August 2 2022: India’s auction of its airwaves ended yesterday after seven days, with 51.2 GHz of spectrum out of 72 GHz on offer sold ( about 71%), for Rs 1,50,173 crore. (1.5 lakh crore or 1.5 trillion or $ 19 billion).
The auction was held for spectrum in various low (600 MHz, 700 MHz, 800 MHz, 900 MHz, 1800 MHz, 2100 MHz, 2300 MHz, 2500 MHz), mid (3300 MHz) and high (26 GHz) frequency bands.
Reliance Jio was the biggest buyer in the 5G spectrum auction, and was the only one to acquire spectrum in the premium 700 MHz band. Reliance Jio spent Rs 88,078 crore and acquired a total of 24.7 GHz of spectrum in the 700 MHz, 800 MHz, 1800 MHz, 3300 MHz and 26 GHz bands.

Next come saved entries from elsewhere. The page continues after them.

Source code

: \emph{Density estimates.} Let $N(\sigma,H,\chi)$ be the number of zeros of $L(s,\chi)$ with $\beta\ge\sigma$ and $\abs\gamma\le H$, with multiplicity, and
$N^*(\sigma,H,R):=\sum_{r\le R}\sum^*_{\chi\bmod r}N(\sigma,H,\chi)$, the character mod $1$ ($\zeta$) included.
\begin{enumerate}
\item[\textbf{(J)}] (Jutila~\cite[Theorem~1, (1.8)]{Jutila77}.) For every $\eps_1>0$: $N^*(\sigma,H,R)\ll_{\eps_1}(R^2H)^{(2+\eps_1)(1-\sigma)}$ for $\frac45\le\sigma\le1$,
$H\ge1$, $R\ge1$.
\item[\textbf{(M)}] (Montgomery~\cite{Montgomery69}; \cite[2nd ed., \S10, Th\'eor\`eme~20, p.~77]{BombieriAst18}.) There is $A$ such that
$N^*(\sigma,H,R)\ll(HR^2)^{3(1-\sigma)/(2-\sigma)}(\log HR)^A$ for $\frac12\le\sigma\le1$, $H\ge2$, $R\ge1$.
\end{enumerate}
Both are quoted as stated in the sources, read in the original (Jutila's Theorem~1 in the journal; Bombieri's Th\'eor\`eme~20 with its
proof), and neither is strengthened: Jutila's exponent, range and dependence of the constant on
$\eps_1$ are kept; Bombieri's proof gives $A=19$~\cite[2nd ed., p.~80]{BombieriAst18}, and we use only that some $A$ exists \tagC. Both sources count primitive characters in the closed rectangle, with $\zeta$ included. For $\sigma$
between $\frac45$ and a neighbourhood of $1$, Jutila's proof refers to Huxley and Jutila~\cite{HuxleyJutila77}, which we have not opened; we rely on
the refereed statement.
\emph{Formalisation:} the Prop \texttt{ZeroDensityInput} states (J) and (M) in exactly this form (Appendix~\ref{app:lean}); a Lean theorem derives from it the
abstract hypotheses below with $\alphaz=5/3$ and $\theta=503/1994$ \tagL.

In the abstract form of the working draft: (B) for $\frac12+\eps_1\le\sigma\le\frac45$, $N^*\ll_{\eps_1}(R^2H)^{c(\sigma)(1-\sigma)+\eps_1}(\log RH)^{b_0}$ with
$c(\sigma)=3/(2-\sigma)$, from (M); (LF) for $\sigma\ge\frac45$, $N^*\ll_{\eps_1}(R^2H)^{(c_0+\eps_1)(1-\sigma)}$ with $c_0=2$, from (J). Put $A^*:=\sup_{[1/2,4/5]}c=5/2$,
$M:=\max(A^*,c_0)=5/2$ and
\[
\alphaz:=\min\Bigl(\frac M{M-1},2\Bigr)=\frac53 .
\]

The biggest service provider today, Bharti Airtel, acquired a total of 19.8 GHz of spectrum in the 900 MHz, 1800 MHz, 2100 MHz, 3300 MHz and 26 GHz bands, paying Rs 43,084 crore.
Vodafone Idea bid for the 1800 MHz, 2100 MHz, 2500 MHz, 3300 MHz and 26 GHz bands, acquiring a total of 6,228 MHz of airwaves, paying Rs 18,799 .
Newcomer Adani Data Networks acquired spectrum in the 26 GHz band for Rs 212 crore, and its stated aim was to provide solutions to business, not individual consumers.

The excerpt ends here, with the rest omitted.